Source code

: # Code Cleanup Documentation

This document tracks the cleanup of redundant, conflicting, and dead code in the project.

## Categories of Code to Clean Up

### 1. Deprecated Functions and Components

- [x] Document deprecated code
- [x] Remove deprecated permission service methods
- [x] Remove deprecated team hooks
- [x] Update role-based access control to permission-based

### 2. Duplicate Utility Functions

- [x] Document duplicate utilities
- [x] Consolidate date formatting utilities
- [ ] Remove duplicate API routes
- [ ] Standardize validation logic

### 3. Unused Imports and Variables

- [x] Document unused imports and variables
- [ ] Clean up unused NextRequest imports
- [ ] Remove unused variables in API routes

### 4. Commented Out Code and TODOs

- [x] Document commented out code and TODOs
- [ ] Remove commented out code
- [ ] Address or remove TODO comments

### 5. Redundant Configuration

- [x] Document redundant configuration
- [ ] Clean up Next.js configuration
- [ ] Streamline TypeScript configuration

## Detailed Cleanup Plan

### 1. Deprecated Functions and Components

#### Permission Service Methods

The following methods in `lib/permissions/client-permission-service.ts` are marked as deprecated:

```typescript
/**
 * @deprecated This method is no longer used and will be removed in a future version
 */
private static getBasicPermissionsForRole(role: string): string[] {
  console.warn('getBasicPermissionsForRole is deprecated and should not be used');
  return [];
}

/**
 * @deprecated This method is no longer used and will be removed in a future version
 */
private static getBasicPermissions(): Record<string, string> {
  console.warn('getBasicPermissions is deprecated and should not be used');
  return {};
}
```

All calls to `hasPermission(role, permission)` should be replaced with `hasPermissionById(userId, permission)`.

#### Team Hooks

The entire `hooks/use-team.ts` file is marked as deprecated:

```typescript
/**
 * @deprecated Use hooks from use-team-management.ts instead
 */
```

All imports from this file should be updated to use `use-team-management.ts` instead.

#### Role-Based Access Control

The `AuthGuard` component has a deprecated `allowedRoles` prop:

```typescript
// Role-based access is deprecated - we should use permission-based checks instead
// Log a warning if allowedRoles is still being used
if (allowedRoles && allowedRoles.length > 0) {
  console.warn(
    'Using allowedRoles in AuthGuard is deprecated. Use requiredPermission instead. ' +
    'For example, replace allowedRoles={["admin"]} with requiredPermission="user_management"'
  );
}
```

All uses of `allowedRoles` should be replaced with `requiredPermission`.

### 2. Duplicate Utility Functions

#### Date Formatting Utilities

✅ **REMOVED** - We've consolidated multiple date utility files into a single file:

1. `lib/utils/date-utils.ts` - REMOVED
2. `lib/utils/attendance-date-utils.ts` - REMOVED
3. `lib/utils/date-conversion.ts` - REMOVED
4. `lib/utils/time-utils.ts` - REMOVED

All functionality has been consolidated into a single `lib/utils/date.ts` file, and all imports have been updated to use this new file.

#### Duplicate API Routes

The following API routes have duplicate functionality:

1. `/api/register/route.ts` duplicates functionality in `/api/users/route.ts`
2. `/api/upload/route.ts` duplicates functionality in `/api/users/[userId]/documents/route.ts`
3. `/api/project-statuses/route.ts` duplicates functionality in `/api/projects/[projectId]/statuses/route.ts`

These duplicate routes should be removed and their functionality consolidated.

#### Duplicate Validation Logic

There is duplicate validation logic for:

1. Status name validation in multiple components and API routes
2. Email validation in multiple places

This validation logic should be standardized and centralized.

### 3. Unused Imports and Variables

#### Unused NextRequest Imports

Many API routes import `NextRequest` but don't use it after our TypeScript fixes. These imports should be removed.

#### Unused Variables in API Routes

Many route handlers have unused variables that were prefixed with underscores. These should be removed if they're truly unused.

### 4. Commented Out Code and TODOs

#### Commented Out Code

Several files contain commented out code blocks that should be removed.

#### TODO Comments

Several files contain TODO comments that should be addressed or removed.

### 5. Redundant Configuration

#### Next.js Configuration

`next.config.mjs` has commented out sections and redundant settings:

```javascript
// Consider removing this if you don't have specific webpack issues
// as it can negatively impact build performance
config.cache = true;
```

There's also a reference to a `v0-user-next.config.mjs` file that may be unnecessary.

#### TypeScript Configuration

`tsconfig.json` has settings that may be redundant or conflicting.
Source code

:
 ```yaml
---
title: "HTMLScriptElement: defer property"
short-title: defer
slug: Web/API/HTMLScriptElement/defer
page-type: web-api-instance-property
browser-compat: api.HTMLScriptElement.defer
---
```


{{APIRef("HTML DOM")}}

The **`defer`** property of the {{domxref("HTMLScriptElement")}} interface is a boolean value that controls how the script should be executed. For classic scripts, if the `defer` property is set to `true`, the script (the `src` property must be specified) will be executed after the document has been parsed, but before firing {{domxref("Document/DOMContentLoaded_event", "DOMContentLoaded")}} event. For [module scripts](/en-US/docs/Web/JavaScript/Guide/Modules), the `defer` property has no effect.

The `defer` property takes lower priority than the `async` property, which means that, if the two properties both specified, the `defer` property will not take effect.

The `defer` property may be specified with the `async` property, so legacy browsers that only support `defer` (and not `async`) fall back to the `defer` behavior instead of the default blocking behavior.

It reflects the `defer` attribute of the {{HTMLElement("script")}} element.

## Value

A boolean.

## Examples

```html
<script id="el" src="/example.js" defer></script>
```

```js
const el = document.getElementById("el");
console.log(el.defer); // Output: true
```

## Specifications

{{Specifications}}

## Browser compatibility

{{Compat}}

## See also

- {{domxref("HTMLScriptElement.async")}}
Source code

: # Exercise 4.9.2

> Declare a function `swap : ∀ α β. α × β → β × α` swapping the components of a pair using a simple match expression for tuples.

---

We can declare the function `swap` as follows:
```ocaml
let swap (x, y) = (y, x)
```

──────

*BRIEF:* Once you find the line with "The following methods" in the entries above, output it and each line after it up to and including the line with "All calls to", and nothing else.

*ANSWER SECTION:*
The following methods in `lib/permissions/client-permission-service.ts` are marked as deprecated:

```typescript
/**
 * @deprecated This method is no longer used and will be removed in a future version
 */
private static getBasicPermissionsForRole(role: string): string[] {
  console.warn('getBasicPermissionsForRole is deprecated and should not be used');
  return [];
}

/**
 * @deprecated This method is no longer used and will be removed in a future version
 */
private static getBasicPermissions(): Record<string, string> {
  console.warn('getBasicPermissions is deprecated and should not be used');
  return {};
}
```

All calls to `hasPermission(role, permission)` should be replaced with `hasPermissionById(userId, permission)`.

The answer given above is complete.